OptimESM has closely collaborated with other ongoing EU-projects and international activities to reach synergies and maximize the impact of the work.
a) Delivering the next generation of high-resolution ESMs
OptimESM work has focused on:
• Increasing model resolution: OptimESM has started to develop tools to run ocean biogeochemistry and atmospheric chemistry at lower resolution than the physical components and to explore methods for more efficient tuning and spin-up of the ESMs. These are first important steps beyond the state of the art towards high-resolution ESMs
• Increasing process realism: OptimESM work so far progressed on the representation of continental ice sheets and their interactions with ice shelves and ocean, permafrost, wildfires and land surface processes and their link to regional climate and CO2 uptake and the risk of dryland expansion in a warming climate.
b) Developing new, policy-relevant emission and land use scenarios
The modeling of land-use changes to represent the forestry sector and the associated carbon stock has been improved. Moreover, along with afforestation, bioenergy with carbon capture and sequestration, and Direct Air Capture option to remove carbon via Ocean Alkalinity Enhancement has been added to the REMIND-MAgPIE model.
A preliminary set of new land use and emission scenarios until 2100 has been derived with REMIND-MAgPIE. Important steps towards the extensions beyond 2100 until 2300 have been undertaken using the small climate model ACC2.
c) Evaluating ESMs and uncertainty in climate projections
OptimESM has completed a compendium of existing observational datasets relevant for identifying the current climate trends and evaluating ESMs. The document outlines the latest observational datasets for Earth system variables relevant to tipping points, and will be kept up to date throughout the project. OptimESM has prepared evaluation scripts and developed new tools and indices to evaluate the models.

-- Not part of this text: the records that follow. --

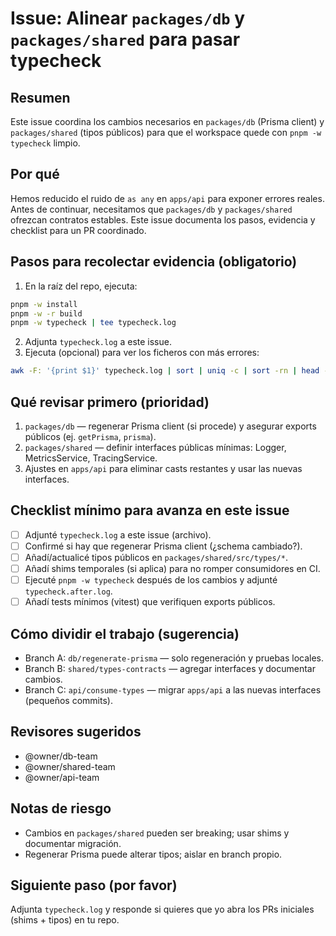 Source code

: # Issue: Alinear `packages/db` y `packages/shared` para pasar typecheck

Resumen
-------
Este issue coordina los cambios necesarios en `packages/db` (Prisma client) y `packages/shared` (tipos públicos) para que el workspace quede con `pnpm -w typecheck` limpio.

Por qué
------
Hemos reducido el ruido de `as any` en `apps/api` para exponer errores reales. Antes de continuar, necesitamos que `packages/db` y `packages/shared` ofrezcan contratos estables. Este issue documenta los pasos, evidencia y checklist para un PR coordinado.

Pasos para recolectar evidencia (obligatorio)
-------------------------------------------
1. En la raíz del repo, ejecuta:

```bash
pnpm -w install
pnpm -w -r build
pnpm -w typecheck | tee typecheck.log
```

2. Adjunta `typecheck.log` a este issue.
3. Ejecuta (opcional) para ver los ficheros con más errores:

```bash
awk -F: '{print $1}' typecheck.log | sort | uniq -c | sort -rn | head -n 50
```

Qué revisar primero (prioridad)
-------------------------------
1. `packages/db` — regenerar Prisma client (si procede) y asegurar exports públicos (ej. `getPrisma`, `prisma`).
2. `packages/shared` — definir interfaces públicas mínimas: Logger, MetricsService, TracingService.
3. Ajustes en `apps/api` para eliminar casts restantes y usar las nuevas interfaces.

Checklist mínimo para avanza en este issue
------------------------------------------
- [ ] Adjunté `typecheck.log` a este issue (archivo).
- [ ] Confirmé si hay que regenerar Prisma client (¿schema cambiado?).
- [ ] Añadí/actualicé tipos públicos en `packages/shared/src/types/*`.
- [ ] Añadí shims temporales (si aplica) para no romper consumidores en CI.
- [ ] Ejecuté `pnpm -w typecheck` después de los cambios y adjunté `typecheck.after.log`.
- [ ] Añadí tests mínimos (vitest) que verifiquen exports públicos.

Cómo dividir el trabajo (sugerencia)
------------------------------------
- Branch A: `db/regenerate-prisma` — solo regeneración y pruebas locales.
- Branch B: `shared/types-contracts` — agregar interfaces y documentar cambios.
- Branch C: `api/consume-types` — migrar `apps/api` a las nuevas interfaces (pequeños commits).

Revisores sugeridos
-------------------
- @owner/db-team
- @owner/shared-team
- @owner/api-team

Notas de riesgo
---------------
- Cambios en `packages/shared` pueden ser breaking; usar shims y documentar migración.
- Regenerar Prisma puede alterar tipos; aislar en branch propio.

Siguiente paso (por favor)
--------------------------
Adjunta `typecheck.log` y responde si quieres que yo abra los PRs iniciales (shims + tipos) en tu repo.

d) Delivering new knowledge on potential abrupt climate changes
OptimESM work focused on making an inventory of occurrence of strong nonlinear surprises including possible tipping points in the CMIP6 database with an initial focus on ocean and sea ice. The second focus was on developing new techniques for early warning signals under rapid climate forcing. These early warming techniques have then been tested for sub-polar gyre collapses in CMIP6 simulations.
e) Delivering new knowledge on regional consequences
OptimESM aims to provide new understanding of the regional climate response to long-term global change and to the occurrence of different abrupt changes.
As first steps beyond state of the art, OptimESM developed new methods for statistical downscaling based on artificial neural networks of varying topology and tested these methods against reanalysis data of different resolution.